To the extent that § 203(r)(2)(C)’s meaning remains unresolved after we have considered the
section in its surrounding statutory context, we may turn to legislative history for clarification. Lee
v. Bankers Trust Co.,
166 F.3d 540, 544 (2d Cir. 1999). To this end, the Department points out that:
[w]hile nothing in the legislative history specifically addresses the phrase “in
connection with the activities of a public agency” in Section 203(r)(2)(C), the
legislative history is replete with statements that the amendments were meant to
extend FLSA coverage to federal, state, and local government employees. There is,
by contrast, no indication that Congress intended to extend enterprise coverage to
employees of nonprofit entities that provide services to a public agency.
Dep’t of Labor Br. 7.
Because the Employees concede that legislative history offers no support for their position,
and the district court’s own thorough analysis “reveal[ed] no mention of an intent to extend
enterprise coverage to non-profits that act in conjunction with . . . agencies,” Jacobs v. N.Y.
Foundling Hosp.,
483 F. Supp. 251, 261 (E.D.N.Y. 2007), legislative history further buttresses the
Department’s view that “in connection with the activities of a public agency” means activities
performed by a public agency and not those performed by private independent contractors providing
services to that agency.
Finally, we note that through regulation, opinion letter, and other statements, the Department
has consistently interpreted § 203(r)(2)(C) to apply the FLSA’s overtime provisions only to public
-13-
agencies, not to private independent contractors dealing with such agencies.9 This interpretation has
stood for almost 35 years, and deeming the various independent contractors retained by public
agencies enterprises might have unanticipated and uncertain consequences.

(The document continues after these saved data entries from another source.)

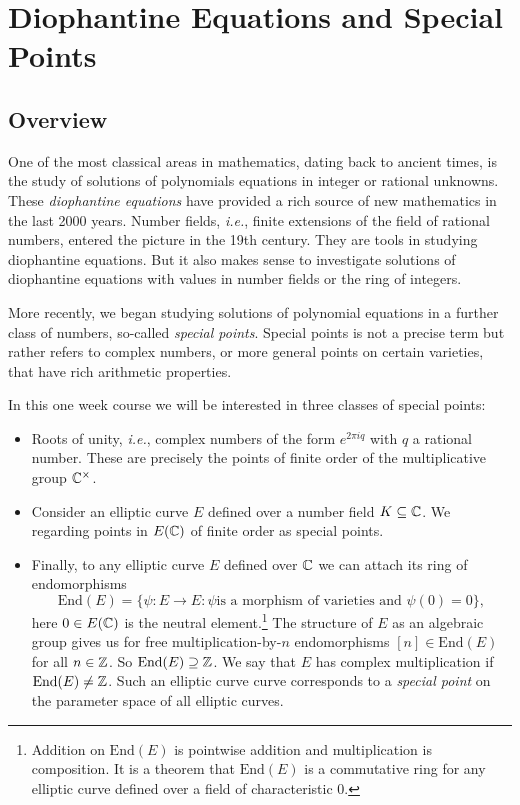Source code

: \chapter{Diophantine Equations and Special Points}

\section{Overview}

One of the most classical areas in mathematics, dating back to ancient
times, is the study of solutions of polynomials equations in integer
or rational unknowns. These \textit{diophantine equations} have
provided a rich source of new mathematics in the last 2000 years.
Number fields, \textit{i.e.}, finite extensions of the field of
rational numbers, entered the picture in the 19th century. They are
tools in studying diophantine equations. But it also makes sense to
investigate solutions of diophantine equations with values in number
fields or the ring of integers.

More recently, we began studying solutions of polynomial equations in
a further class of numbers, so-called \textit{special points}. Special
points is not a precise term but rather refers to complex numbers, or
more general points on certain varieties, that have rich arithmetic
properties.

In this one week course we will be interested in three classes of
special points:
\begin{itemize}
\item Roots of unity, \textit{i.e.}, complex numbers of the form
  $e^{2\pi i q}$ with $q$ a rational number. These are precisely the
  points of finite order of the multiplicative group ${\mathbb{C}}^\times$. 

\item Consider an elliptic curve $E$ defined over a number field
  $K\subseteq{\mathbb{C}}$. We regarding points in $E({\mathbb{C}})$ of finite order as
  special points.

\item Finally, to any elliptic curve $E$ defined over ${\mathbb{C}}$ we can
  attach its ring of endomorphisms
  $$\mathrm{End}(E) = \{\psi \colon E\rightarrow E : \psi\text{
    is a morphism of varieties and }\psi(0)=0\},$$
  here $0\in E({\mathbb{C}})$ is the neutral element.\footnote{Addition on
    $\mathrm{End}(E)$ is pointwise addition and multiplication is
    composition. It is a theorem that $\mathrm{End}(E)$ is a
    commutative ring for any elliptic curve defined over a field of
    characteristic $0$.}
  The  structure of $E$ as an algebraic group gives us for free
  multiplication-by-$n$ endomorphisms $[n] \in \mathrm{End}(E)$ for
  all $n\in{\mathbb{Z}}$. So $\mathrm{End}(E) \supseteq {\mathbb{Z}}$.
  We say that $E$ has complex multiplication if
  $\mathrm{End}(E)\not={\mathbb{Z}}$.
  Such an elliptic curve curve corresponds to a \textit{special point}
  on the parameter space of all elliptic curves.   
\end{itemize}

We agree with the
Department that, under these circumstances, carving a hole in the Act’s unequivocal exemption of
independent contractors is a policy judgment best left to the legislative branch. See, e.g., United
States v. All Funds Dist. to, ex rel., Weiss,
345 F.3d 49, 57 (2d Cir. 2003) (stating that where a
section of the Employee Retirement Income Security Act of 1974 “‘reflects a considered
congressional policy choice . . . [i]f exceptions to this policy are to be made, it is for Congress to
undertake that task’”) (quoting Guidry v. Sheet Metal Workers Nat’l Pension Fund,
493 U.S. 365,
376 (1990)).
The Act’s language, structure, legislative history, and policy concerns all support the
Department’s interpretation of § 203(r)(2)(C). The Employees’ alternative approach requires “in
connection with” to be deemed unambiguous, even though the meaning they supply voids and
conflicts with an integral portion of the Act’s actual definition of “enterprise,” the independent
contractor exemption.
Thus, we adopt the Department’s position and take § 203(r)(2)(C) to mean the activities
performed by a public agency, not the activities performed by a private, non-profit independent
contractor providing services to a public agency. Therefore, § 203(r)(2)(C) is inapplicable to
Foundling, and the Employees are not entitled to overtime pay.
9
As we have noted, see Note
5, supra, the exact phrase “in connection with” had not been
the subject of formal or informal agency interpretation prior to the DOL briefing that we requested
in this case.
-14-
CONCLUSION
For the reasons discussed, we AFFIRM the judgment of the district court.